- **MATERIAL SHOWN**:

____________

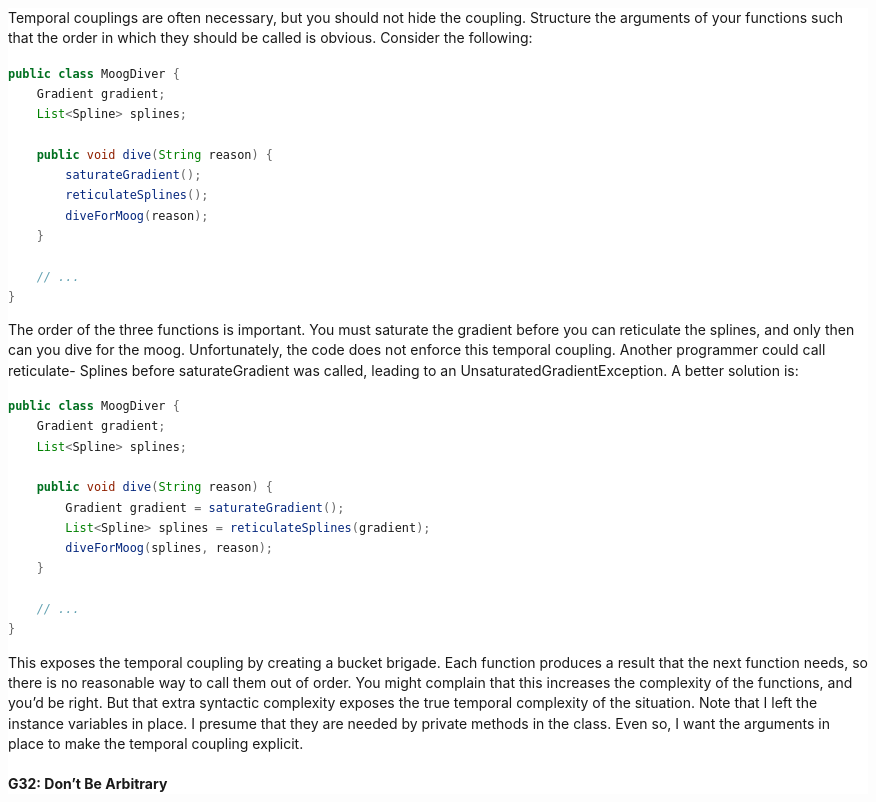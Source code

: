 Temporal couplings are often necessary, but you should not hide the coupling. Structure the arguments of your functions
such that the order in which they should be called is obvious. Consider the following:

```java
public class MoogDiver {
    Gradient gradient;
    List<Spline> splines;

    public void dive(String reason) {
        saturateGradient();
        reticulateSplines();
        diveForMoog(reason);
    }

    // ...
}
```

The order of the three functions is important. You must saturate the gradient before you can reticulate the splines, and
only then can you dive for the moog. Unfortunately, the code does not enforce this temporal coupling. Another programmer
could call reticulate- Splines before saturateGradient was called, leading to an UnsaturatedGradientException. A better
solution is:

```java
public class MoogDiver {
    Gradient gradient;
    List<Spline> splines;
    
    public void dive(String reason) {
        Gradient gradient = saturateGradient();
        List<Spline> splines = reticulateSplines(gradient);
        diveForMoog(splines, reason);
    }

    // ...
}
```

This exposes the temporal coupling by creating a bucket brigade. Each function produces a result that the next function
needs, so there is no reasonable way to call them out of order. You might complain that this increases the complexity of
the functions, and you’d be right. But that extra syntactic complexity exposes the true temporal complexity of the
situation. Note that I left the instance variables in place. I presume that they are needed by private methods in the
class. Even so, I want the arguments in place to make the temporal coupling explicit.

#### G32: Don’t Be Arbitrary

____________

- **AIM OF THE EXERCISE**:
Could you give back the full listing word for word, leaving out the images?

- **REPLY TO THE TASK**:
Source code

: Temporal couplings are often necessary, but you should not hide the coupling. Structure the arguments of your functions
such that the order in which they should be called is obvious. Consider the following:

```java
public class MoogDiver {
    Gradient gradient;
    List<Spline> splines;

    public void dive(String reason) {
        saturateGradient();
        reticulateSplines();
        diveForMoog(reason);
    }

    // ...
}
```

The order of the three functions is important. You must saturate the gradient before you can reticulate the splines, and
only then can you dive for the moog. Unfortunately, the code does not enforce this temporal coupling. Another programmer
could call reticulate- Splines before saturateGradient was called, leading to an UnsaturatedGradientException. A better
solution is:

```java
public class MoogDiver {
    Gradient gradient;
    List<Spline> splines;
    
    public void dive(String reason) {
        Gradient gradient = saturateGradient();
        List<Spline> splines = reticulateSplines(gradient);
        diveForMoog(splines, reason);
    }

    // ...
}
```

This exposes the temporal coupling by creating a bucket brigade. Each function produces a result that the next function
needs, so there is no reasonable way to call them out of order. You might complain that this increases the complexity of
the functions, and you’d be right. But that extra syntactic complexity exposes the true temporal complexity of the
situation. Note that I left the instance variables in place. I presume that they are needed by private methods in the
class. Even so, I want the arguments in place to make the temporal coupling explicit.

#### G32: Don’t Be Arbitrary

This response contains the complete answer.